Nothing was the same, not even the man!

And Paddy, remembering the happy, friendly time she’d had with him last year, grieved over Jerry’s death.

Now there was just Magnus—Jerry’s hard and unfeeling older brother who refused to believe anything good about her. Why had he brought her to the ranch when he seemed to hate her?

If only it didn’t matter so much. But even the web of lies and deception between them couldn’t hide the fact that Magnus was the man she loved!

 

CHAPTER ONE

THE SYDNEY MORNING HERALD

PERSONAL AND MISSING FRIENDS

‘MARYROSE: REMEMBER SEPTEMBER? MAGNUS.’

Paddy (christened Padua) put down the paper and went to stand at the window of her fifteenth floor bed-sit. From this height the roar of the traffic came muted and not unattractive, the dust and grime of industry less distasteful, but descend a few flights, Paddy grimaced, and all that goes with a concrete jungle would enclose you again, you would be prisoner once more in a big city.

However, all that was over now ... or soon would be; the unpolluted bliss of country life was about to enfold her instead. Paddy had the frankly surprising evidence of this in the form of a just-opened letter on the table behind her, indeed she had actually started to hug herself in glee when Jerry’s advertisement had caught her eye. Dear Jerry, she had smiled fondly at once, so he was still remembering after twelve hectic months.—Yes, they certainly would have been hectic, as hers had been, for at twenty racing helter-skelter to twenty-one, life is like that.

Paddy traced the busy passage of a beetling bus in the teeming street below and wondered how Jerry looked now that he, like she, had come of age. Yet somehow she could not picture Jerry any older, she could not imagine him caught up in maturity, he had been so fresh, so naive, so much the eternal elf, the constant sprite. She had even told him so once, she recalled, had said he would never grow old, but his face had clouded so completely she had added soothingly that she wished that she anyway could remain in spring.

Spring! It was spring again now, Down Under September, the first month of the Australian breakthrough, when fat buds burst and blossoms froth out, and Jerry, that eternal elf, that constant sprite, was saying in an advertisement:

‘Maryrose, Remember September? Magnus.’

‘Yes, Magnus,’ Paddy smiled aloud, ‘I remember.’

It had been at Pelican Beach on the far north coast, a bitten-in bay with yellow sand, lapping tides, a smell of fish, a cottage with a caretaker, an exclusive camping ground, and little else.

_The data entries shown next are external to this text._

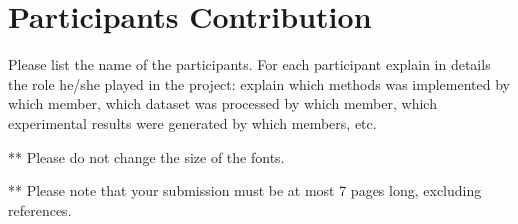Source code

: \documentclass[11.5pt]{article}
\begin{document}
    \section{Participants Contribution}
    Please list the name of the participants. For each participant explain in details the role he/she played in the project: explain which methods was implemented by which member, which dataset was processed by which member, which experimental results were generated by which members, etc.

    \vspace{10mm}
    ** Please do not change the size of the fonts.

    ** Please note that your submission must be at most 7 pages long, excluding references.

    \newpage
    
    {}
    

    
\end{document}
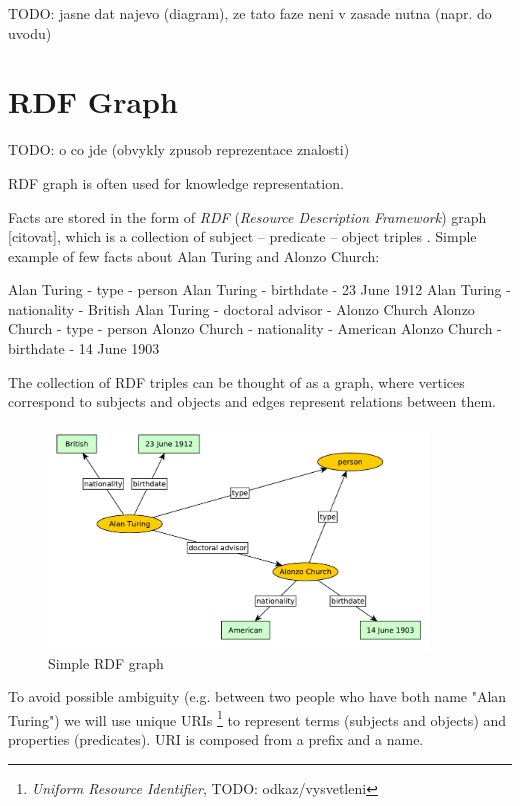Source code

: \documentclass[a4paper, 12pt, twoside]{fithesis2}		%
\renewcommand{\_}{\leavevmode \kern0.0em\vbox{\hrule width0.4em}}
\begin{document}
TODO: jasne dat najevo (diagram), ze tato faze neni v zasade nutna (napr. do uvodu)


\section{RDF Graph}
\label{sec:rdf-graph}

TODO: o co jde (obvykly zpusob reprezentace znalosti)


RDF graph is often used for knowledge representation.

Facts are stored in the form of \textit{RDF} (\textit{Resource Description Framework}) graph [citovat],
which is a collection of subject -- predicate -- object triples \parencite[][63]{semantic-web}. Simple example of few facts about Alan Turing and Alonzo Church:

\begin{code}
Alan Turing - type - person
Alan Turing - birthdate - 23 June 1912
Alan Turing - nationality - British
Alan Turing - doctoral advisor - Alonzo Church
Alonzo Church - type - person
Alonzo Church - nationality - American
Alonzo Church - birthdate - 14 June 1903
\end{code}

The collection of RDF triples can be thought of as a graph,
where vertices correspond to subjects and objects
and edges represent relations between them.

\begin{figure}[h]
  \centering
  \includegraphics[width=0.9\textwidth]{images/rdf-graph.pdf}
  \caption{Simple RDF graph}
  \label{fig:simple-rdf-graph}
\end{figure}

To avoid possible ambiguity (e.g. between two people who have both name "Alan Turing")
we will use unique URIs%
\footnote{\emph{Uniform Resource Identifier}, TODO: odkaz/vysvetleni}
to represent terms (subjects and objects) and properties (predicates).
URI is composed from a prefix and a name.
\end{document}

Paddy had been given a loan of a friend’s tent and tent-site on the exclusive ground so as to have a quiet spot to study for her finals. Jerry’s reason to be at Pelican ... he had been in the one cottage ... had been rather the same, Paddy had gathered, if vaguely, for a subject as prosaic as study very soon had been well down on both their lists.

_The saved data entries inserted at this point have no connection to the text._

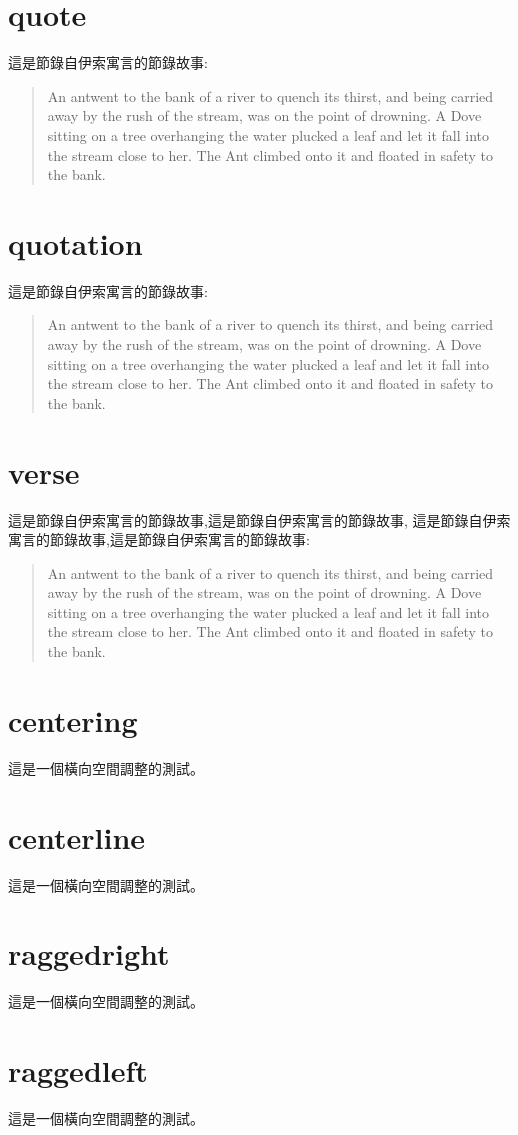 \documentclass{article}
\begin{document}
\begin{CJK}{UTF8}{bsmi}
\section{quote}
這是節錄自伊索寓言的節錄故事:
\begin{quote}
An antwent to the bank of a river to quench its thirst, and
being carried away by the rush of the stream, was on the
point of drowning.
A Dove sitting on a tree overhanging the water plucked a
leaf and let it fall into the stream close to her. The Ant
climbed onto it and floated in safety to the bank.
\end{quote}
\section{quotation}
這是節錄自伊索寓言的節錄故事:
\begin{quotation}
An antwent to the bank of a river to quench its thirst, and
being carried away by the rush of the stream, was on the
point of drowning.
A Dove sitting on a tree overhanging the water plucked a
leaf and let it fall into the stream close to her. The Ant
climbed onto it and floated in safety to the bank.
\end{quotation}
\section{verse}
這是節錄自伊索寓言的節錄故事,這是節錄自伊索寓言的節錄故事,%
這是節錄自伊索寓言的節錄故事,這是節錄自伊索寓言的節錄故事:
\begin{verse}
An antwent to the bank of a river to quench its thirst, and
being carried away by the rush of the stream, was on the
point of drowning.
A Dove sitting on a tree overhanging the water plucked a
leaf and let it fall into the stream close to her. The Ant
climbed onto it and floated in safety to the bank.
\end{verse}
\section{centering}
\centering
這是一個橫向空間調整的測試。\\ %
\raggedright
\section{centerline}
\centerline{這是一個橫向空間調整的測試。}
\section{raggedright}
\raggedright
這是一個橫向空間調整的測試。
\section{raggedleft}
\raggedleft
這是一個橫向空間調整的測試。
\end{CJK}
\end{document}
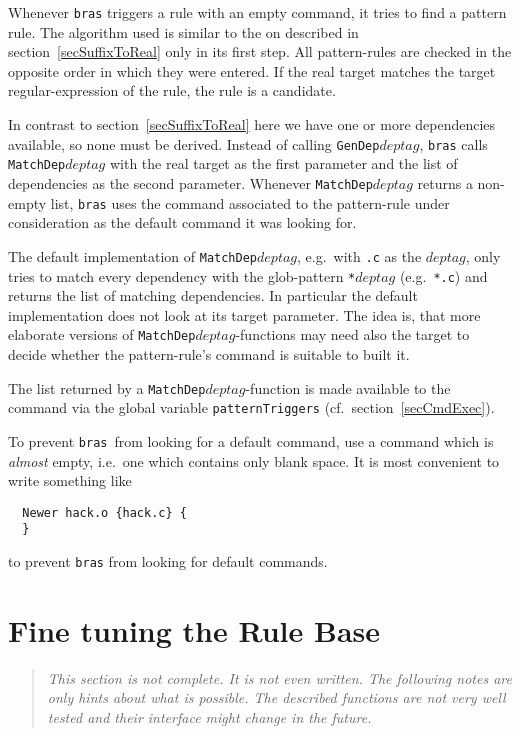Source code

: \documentclass[12pt]{article}
\newcommand{\bras}{\texttt{bras}}
\begin{document}
Whenever \bras{} triggers a rule with an empty command, it tries to
find a pattern rule. The algorithm used is similar to the on described in
section~\ref{secSuffixToReal} only in its first step. All
pattern-rules are checked in the opposite order in which they were
entered. If the real target matches the target regular-expression of
the rule, the rule is a candidate.

In contrast to section~\ref{secSuffixToReal} here we have one or more
dependencies available, so none must be derived. Instead of calling
\texttt{GenDep$deptag$}, \bras{} calls \texttt{MatchDep$deptag$} with
the real target as the first parameter and the list of dependencies as
the second parameter. Whenever \texttt{MatchDep$deptag$} returns a
non-empty list, \bras{} uses the command associated to the
pattern-rule under consideration as the default command it was looking
for. 

The default implementation of \texttt{MatchDep$deptag$}, e.g.\ with
\texttt{.c} as the $deptag$, only tries to match every dependency with
the glob-pattern \texttt{*$deptag$} (e.g.\ \texttt{*.c}) and returns
the list of matching dependencies. In particular the default
implementation does not look at its target parameter. The idea is,
that more elaborate versions of \texttt{MatchDep$deptag$}-functions
may need also the target to decide whether the pattern-rule's command
is suitable to built it.

The list returned by a \texttt{MatchDep$deptag$}-function is made
available to the command via the global variable
\texttt{patternTriggers} (cf.\ section~\ref{secCmdExec}).

To prevent \bras\ from looking for a default command, use a command
which is \textit{almost} empty, i.e.\ one which contains only blank
space. It is most convenient to write something like
\begin{verbatim}
  Newer hack.o {hack.c} {
  }
\end{verbatim}
to prevent \bras{} from looking for default commands.

\section{Fine tuning the Rule Base}
\begin{quote}\itshape
This section is not complete. It is not even written. The following
notes are only hints about what is possible. The described functions
are not very well tested and their interface might change in the
future.
\end{quote}
\end{document}
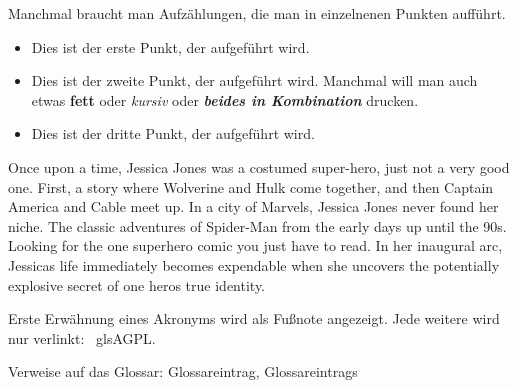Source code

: Manchmal braucht man Aufzählungen, die man in einzelnenen Punkten aufführt.
\begin{itemize}
\item Dies ist der erste Punkt, der aufgeführt wird.
\item Dies ist der zweite Punkt, der aufgeführt wird. Manchmal will man auch etwas \textbf{fett} oder \textit{kursiv} oder \textbf{\textit{beides in Kombination}}  drucken.
\item Dies ist der dritte Punkt, der aufgeführt wird.
\end{itemize}

Once upon a time, Jessica Jones was a costumed super-hero, just not a very good one. First, a story where Wolverine and Hulk come together, and then Captain America and Cable meet up. In a city of Marvels, Jessica Jones never found her niche. The classic adventures of Spider-Man from the early days up until the 90s. Looking for the one superhero comic you just have to read. In her inaugural arc, Jessicas life immediately becomes expendable when she uncovers the potentially explosive secret of one heros true identity.

Erste Erwähnung eines Akronyms wird als Fußnote angezeigt. Jede weitere wird
nur verlinkt: \ gls{AGPL}.

Verweise auf das Glossar: \gls{Glossareintrag}, \glspl{Glossareintrag}

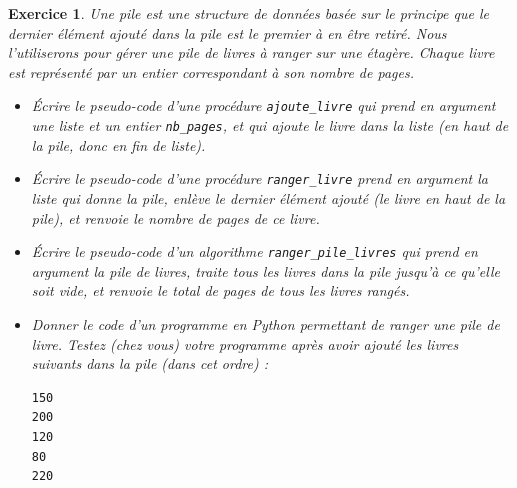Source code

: \documentclass[11pt]{article}
\newtheorem{exercice}{Exercice}[section]
\begin{document}
\begin{exercice}

Une pile est une structure de données basée sur le principe que le dernier élément ajouté dans la pile est le premier à en être retiré.
Nous l'utiliserons pour gérer une pile de livres à ranger sur une étagère. Chaque livre est représenté par un entier correspondant à son nombre de pages.

\vspace{0.3 cm}
\begin{itemize}
\item[1.] \'Ecrire le pseudo-code d'une procédure  \texttt{ajoute\_livre} qui prend en argument une liste et un entier \texttt{nb\_pages}, et qui ajoute le livre dans la liste (en haut de la pile, donc en fin de liste).
\item[2.] \'Ecrire le pseudo-code  d'une procédure \texttt{ranger\_livre} prend en argument la liste qui donne la pile, enlève le dernier élément ajouté (le livre en haut de la pile),
et renvoie le nombre de pages de ce livre.
\item[3.] \'Ecrire le pseudo-code d'un algorithme \texttt{ranger\_pile\_livres} qui prend en argument  la pile de livres, traite tous les livres dans la pile jusqu’à ce qu’elle soit vide,
et renvoie le total de pages de tous les livres rangés. 
\item[4.] Donner le code d'un programme en Python permettant de ranger une pile de livre. 
Testez (chez vous) votre programme après avoir  ajouté les livres suivants dans la pile (dans cet ordre) :


\vspace{0.5 cm}

\begin{verbatim}
150
200
120
80
220
\end{verbatim}


\end{itemize}

\end{exercice}
\end{document}
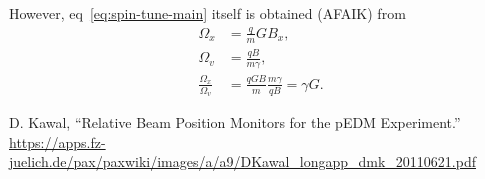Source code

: \documentclass[12pt]{elsarticle}
\newcommand{\W}{\Omega}
\begin{document}
However, eq~\eqref{eq:spin-tune-main} itself is obtained (AFAIK) from
\begin{align*}
  \W_x &= \frac qmGB_x,\\
  \W_v &= \frac{qB}{m\gamma}, \\
  \frac{\W_x}{\W_v} &= \frac{qGB}{m}\frac{m\gamma}{qB} = \gamma G.
\end{align*}

\begin{thebibliography}{0}
  D. Kawal, ``Relative Beam Position Monitors for the pEDM Experiment.''
  \url{https://apps.fz-juelich.de/pax/paxwiki/images/a/a9/DKawal_longapp_dmk_20110621.pdf}
\end{thebibliography}
\end{document}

Yes, precious little revision the pair of them had done, she recalled, and she had meant precious in another way as well, for it had been a very precious period.

Not sentimentally precious, not even nostalgically so, just two young people coming together and forming an instinctive friendship, liking to do the same things at the same time, not needing to talk but when they did talk, talking eagerly, easily and with laughter.

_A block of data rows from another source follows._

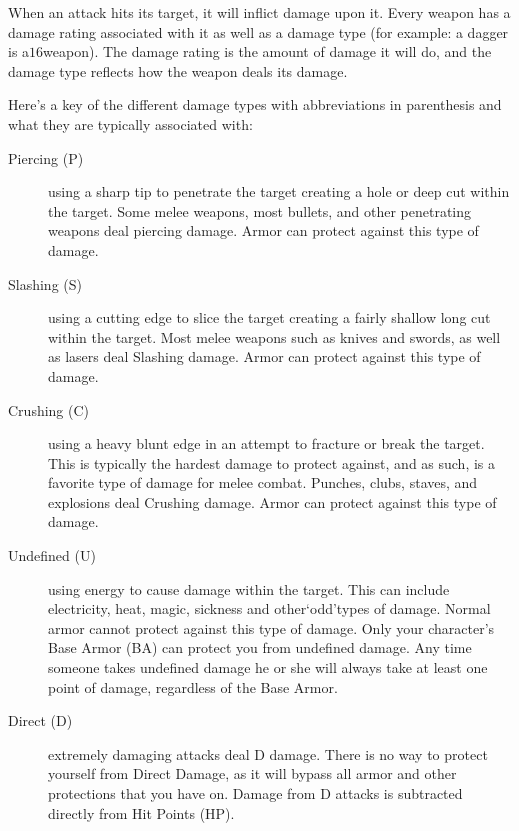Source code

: \documentclass[twoside]{book}
\begin{document}
    {  
    When an attack hits its target, it will inflict damage upon it. Every weapon has a damage rating associated with it as well as a damage type (for example: a dagger is a\ensuremath{1}\ensuremath{6}\ensuremath{}weapon). The damage rating is the amount of damage it will do, and the damage type reflects how the weapon deals its damage.
    }
  
    {  
    Here's a key of the different damage types with abbreviations in parenthesis and what they are typically associated with:
    }
  
\begin{description}
    
  \item[Piercing (P)] 
    {  
    using a sharp tip to penetrate the target creating a hole or deep cut within the target. Some melee weapons, most bullets, and other penetrating weapons deal piercing damage. Armor can protect against this type of damage.
    }
  
  \item[Slashing (S)] 
    {  
    using a cutting edge to slice the target creating a fairly shallow long cut within the target. Most melee weapons such as knives and swords, as well as lasers deal Slashing damage. Armor can protect against this type of damage.
    }
  
  \item[Crushing (C)] 
    {  
    using a heavy blunt edge in an attempt to fracture or break the target. This is typically the hardest damage to protect against, and as such, is a favorite type of damage for melee combat. Punches, clubs, staves, and explosions deal Crushing damage. Armor can protect against this type of damage.
    }
  
  \item[Undefined (U)] 
    {  
    using energy to cause damage within the target. This can include electricity, heat, magic, sickness and other`odd'types of damage. Normal armor cannot protect against this type of damage. Only your character's Base Armor (BA) can protect you from undefined damage. Any time someone takes undefined damage he or she will always take at least one point of damage, regardless of the Base Armor.
    }
  
  \item[Direct (D)] 
    {  
    extremely damaging attacks deal D damage. There is no way to protect yourself from Direct Damage, as it will bypass all armor and other protections that you have on. Damage from D attacks is subtracted directly from Hit Points (HP).
    }
  
\end{description}
  
\end{document}
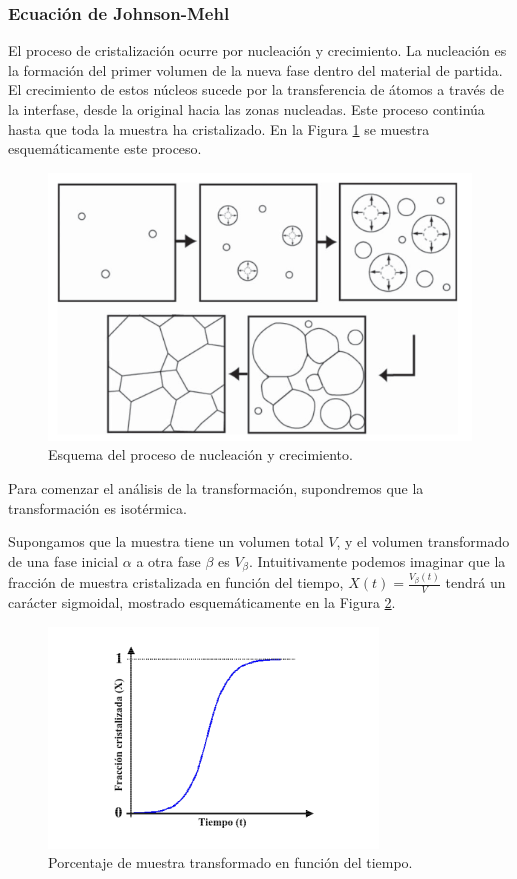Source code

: \documentclass[12pt]{article}
\theoremstyle{definition}
\theoremstyle{remark}
\begin{document}
\subsubsection{Ecuación de Johnson-Mehl}

 El proceso de cristalización ocurre por nucleación y crecimiento. La nucleación es la formación del primer volumen de la nueva fase dentro del material de partida. El crecimiento de estos núcleos sucede por la transferencia de átomos a través de la interfase, desde la original hacia las zonas nucleadas. Este proceso continúa hasta que toda la muestra ha cristalizado. En la Figura \ref{cristalization} se muestra esquemáticamente este proceso.
 \begin{figure}[H]
 	\centering
	\includegraphics[scale=0.5]{img/cristalization.png}
 	\caption{Esquema del proceso de nucleación y crecimiento.}
	\label{cristalization}
\end{figure} 

Para comenzar el análisis de la transformación, supondremos que la transformación es isotérmica.

Supongamos que la muestra tiene un volumen total $V$, y el volumen transformado de una fase inicial $\alpha$ a otra fase $\beta$ es $V_\beta$. Intuitivamente podemos imaginar que la fracción de muestra cristalizada en función del tiempo, $X(t) = \frac{V_\beta (t)}{V}$ tendrá un carácter sigmoidal, mostrado esquemáticamente en la Figura \ref{cvst}.

 \begin{figure}[H]
 	\centering
	\includegraphics[scale=1]{img/cristalization_vs_tiempo.png}
 	\caption{Porcentaje de muestra transformado en función del tiempo.}
	\label{cvst}
\end{figure} 
\end{document}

‘You’re the best damn mate a fellow could ask, old man,’ Jerry had praised. He often called her old man.

‘You’re the nicest idiot I’ve met,’ Paddy had returned.

‘Tch, tch, such love talk!’ Jerry had grinned. ‘But I
mean it, old man.
I’ve never had a friend. I didn’t have enough time at school to collect one. I was considered delicate, ho-ho, so I had lessons at home.’

‘And now you’re taking your deprivation out on me.’

‘I think you’re enjoying it as much as I am.’

‘It’s fine so long as it doesn’t set me back in the exam,’ Paddy had pointed out.

‘You were only chewing over old lessons, anyway, the break will do you good, clear your head.’

‘Yours, too.’

‘I haven’t any.’

‘Head?’ Paddy queried.

‘I really meant brains in it. Big Brother got them.'

‘Oh, so you have that trouble, too,’ Paddy had groaned. She had told Jerry about her two sisters, both doctors, then about the third little pig in the family, herself, who had only received half their grey matter.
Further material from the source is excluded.